If one was to purge the amenities
laying stiff and noiselessly
between sheets of perfection
and desirability,
they would discover
a thing called Human.

Sheets of rocks slamming into skulls
harder than when they hit the pavement
are what jolts awake the nerves and senses
in this docile creature
that we claim is breathing.

They go into battle
with paper printouts of shields,
thoughts of
‘You can’t break what’s already been broken’
flashing like neon bar signs
at the front line of their minds.

Yet the poems and laments of the ones
who have survived those battles
say otherwise.

Saying they are fickle things
is forever an understatement.
their voices are woven into webs
where spiders sit and wait,
hoping to grasp on to
any sense of reality someone holds
In the palm of their hand,
Twisting and morphing it into a lie
Seen as a sin even by those
Who are deemed unholy.

You cannot trust the reflections
They spit at you through gritted teeth,
For I should know.
I am one of them.

Mending Wall
By Robert Frost

Something there is that doesn't love a wall,
That sends the frozen-ground-swell under it,
And spills the upper boulders in the sun;
And makes gaps even two can pass abreast.
The work of hunters is another thing:
I have come after them and made repair
Where they have left not one stone on a stone,
But they would have the rabbit out of hiding,
To please the yelping dogs. The gaps I mean,
No one has seen them made or heard them made,
But at spring mending-time we find them there.
I let my neighbour know beyond the hill;
And on a day we meet to walk the line
And set the wall between us once again.
We keep the wall between us as we go.
To each the boulders that have fallen to each.
And some are loaves and some so nearly balls
We have to use a spell to make them balance:
"Stay where you are until our backs are turned!"
We wear our fingers rough with handling them.
Oh, just another kind of out-door game,
One on a side. It comes to little more:
There where it is we do not need the wall:
He is all pine and I am apple orchard.
My apple trees will never get across
And eat the cones under his pines, I tell him.
He only says, "Good fences make good neighbours."
Spring is the mischief in me, and I wonder
If I could put a notion in his head:
"Why do they make good neighbours? Isn't it
Where there are cows? But here there are no cows.
Before I built a wall I'd ask to know
What I was walling in or walling out,
And to whom I was like to give offence.
Something there is that doesn't love a wall,
That wants it down." I could say "Elves" to him,
But it's not elves exactly, and I'd rather
He said it for himself.
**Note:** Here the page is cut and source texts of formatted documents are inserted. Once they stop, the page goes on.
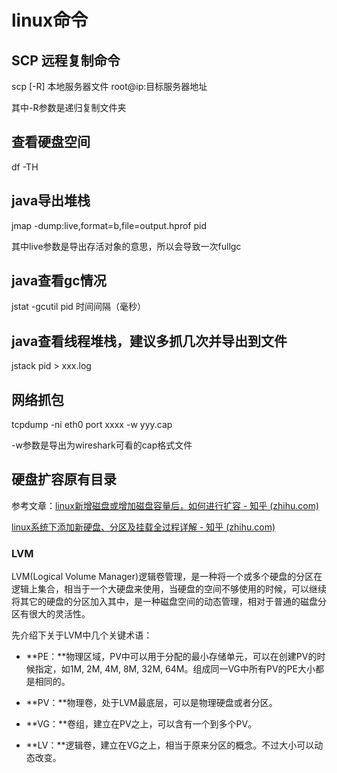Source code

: # linux命令

## SCP 远程复制命令

scp [-R] 本地服务器文件 root@ip:目标服务器地址

其中-R参数是递归复制文件夹



## 查看硬盘空间

df -TH



## java导出堆栈

jmap -dump:live,format=b,file=output.hprof pid

其中live参数是导出存活对象的意思，所以会导致一次fullgc



## java查看gc情况

jstat -gcutil pid 时间间隔（毫秒）



## java查看线程堆栈，建议多抓几次并导出到文件

jstack pid > xxx.log



## 网络抓包

tcpdump -ni eth0 port xxxx -w yyy.cap

-w参数是导出为wireshark可看的cap格式文件



## 硬盘扩容原有目录

参考文章：[linux新增磁盘或增加磁盘容量后，如何进行扩容 - 知乎 (zhihu.com)](https://zhuanlan.zhihu.com/p/602888861)

[linux系统下添加新硬盘、分区及挂载全过程详解 - 知乎 (zhihu.com)](https://zhuanlan.zhihu.com/p/117651379)



### LVM

LVM(Logical Volume Manager)逻辑卷管理，是一种将一个或多个硬盘的分区在逻辑上集合，相当于一个大硬盘来使用，当硬盘的空间不够使用的时候，可以继续将其它的硬盘的分区加入其中，是一种磁盘空间的动态管理，相对于普通的磁盘分区有很大的灵活性。

先介绍下关于LVM中几个关键术语：

* **PE：**物理区域，PV中可以用于分配的最小存储单元，可以在创建PV的时候指定，如1M, 2M, 4M, 8M, 32M, 64M。组成同一VG中所有PV的PE大小都是相同的。

* **PV：**物理卷，处于LVM最底层，可以是物理硬盘或者分区。

* **VG：**卷组，建立在PV之上，可以含有一个到多个PV。

* **LV：**逻辑卷，建立在VG之上，相当于原来分区的概念。不过大小可以动态改变。



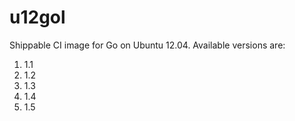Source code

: u12gol
=============

Shippable CI image for Go on Ubuntu 12.04. Available versions are:

1. 1.1
2. 1.2
3. 1.3
4. 1.4
5. 1.5

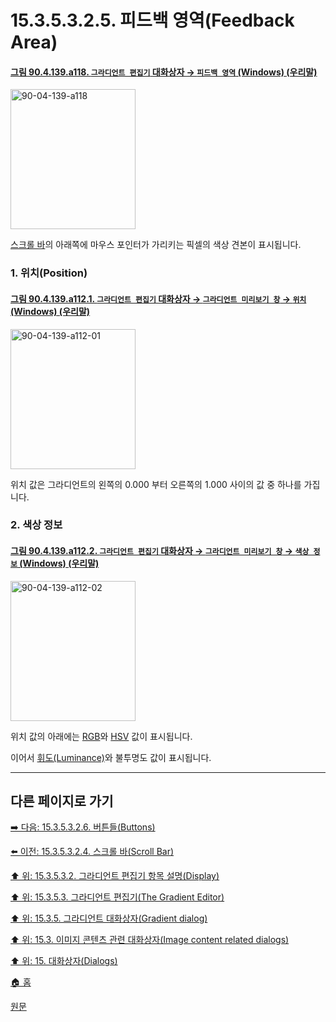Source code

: # 15.3.5.3.2.5. 피드백 영역(Feedback Area)

<a id="90-04-139-a118"></a>

#### [그림 90.4.139.a118. `그라디언트 편집기` 대화상자 → `피드백 영역` (Windows) (우리말)](./90-04-0139-gradient_editor.md#90-04-139-a118)
<img width="200" height="224" alt="90-04-139-a118" src="https://github.com/user-attachments/assets/6cf7e44b-9fc2-4773-b8c8-83416e5c2a97" />

[스크롤 바](./15-03-05-03-02-04-scrollbar.md)의 아래쪽에 마우스 포인터가 가리키는 픽셀의 색상 견본이 표시됩니다.

<a id="15-03-05-03-02-05-s1"></a>

### 1. 위치(Position)

<a id="90-04-139-a112-01"></a>

#### [그림 90.4.139.a112.1. `그라디언트 편집기` 대화상자 → `그라디언트 미리보기 창` → `위치` (Windows) (우리말)](./90-04-0139-gradient_editor.md#90-04-139-a112-01)
<img width="200" height="224" alt="90-04-139-a112-01" src="https://github.com/user-attachments/assets/71d9f3bb-dcd8-4db8-b24e-816969c6e1de" />

위치 값은 그라디언트의 왼쪽의 0.000 부터 오른쪽의 1.000 사이의 값 중 하나를 가집니다.

<a id="15-03-05-03-02-05-s2"></a>

### 2. 색상 정보

<a id="90-04-139-a112-02"></a>

#### [그림 90.4.139.a112.2. `그라디언트 편집기` 대화상자 → `그라디언트 미리보기 창` → `색상 정보` (Windows) (우리말)](./90-04-0139-gradient_editor.md#90-04-139-a112-02)
<img width="200" height="224" alt="90-04-139-a112-02" src="https://github.com/user-attachments/assets/806c6697-80a4-42e9-bc40-adc0312cf4c2" />

위치 값의 아래에는 [RGB](./19-glossaryx-color_mode_rgb.md)와 [HSV](./19-glossaryx-color_model_hsv.md) 값이 표시됩니다.

이어서 [휘도(Luminance)](./19-glossaryx-luminance.md)와 불투명도 값이 표시됩니다.

***

## 다른 페이지로 가기

[➡️ 다음: 15.3.5.3.2.6. 버튼들(Buttons)](./15-03-05-03-02-06-buttons.md)

[⬅️ 이전: 15.3.5.3.2.4. 스크롤 바(Scroll Bar)](./15-03-05-03-02-04-scrollbar.md)

[⬆️ 위: 15.3.5.3.2. 그라디언트 편집기 항목 설명(Display)](./15-03-05-03-02-00-display.md)

[⬆️ 위: 15.3.5.3. 그라디언트 편집기(The Gradient Editor)](./15-03-05-03-00-the_gradient_editor.md)

[⬆️ 위: 15.3.5. 그라디언트 대화상자(Gradient dialog)](./15-03-05-00-gradient_dialog.md)

[⬆️ 위: 15.3. 이미지 콘텐츠 관련 대화상자(Image content related dialogs)](./15-03-00-image-content-related-dialogs.md)

[⬆️ 위: 15. 대화상자(Dialogs)](./15-00-dialogs.md)

[🏠 홈](./00-home.md)

[원문](https://docs.gimp.org/2.10/ko/gimp-gradient-dialog.html#gimp-gradient-editor-dialog-using)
I see him there
Bringing a stone grasped firmly by the top
In each hand, like an old-stone savage armed.
He moves in darkness as it seems to me,
Not of woods only and the shade of trees.
He will not go behind his father's saying,
And he likes having thought of it so well
He says again, "Good fences make good neighbours."
 
This is one of the poems my Father loves to recite - there are others.

The Rubáiyát of Omar Khayyám
Translated into English by
Edward FitzGerald

PART 58

’Tis all but a Chequer-board of Nights and Days

Where Destiny with Men for Pieces plays:

Hither and thither moves, and mates, and slays,

And one by one back in the Closet lays.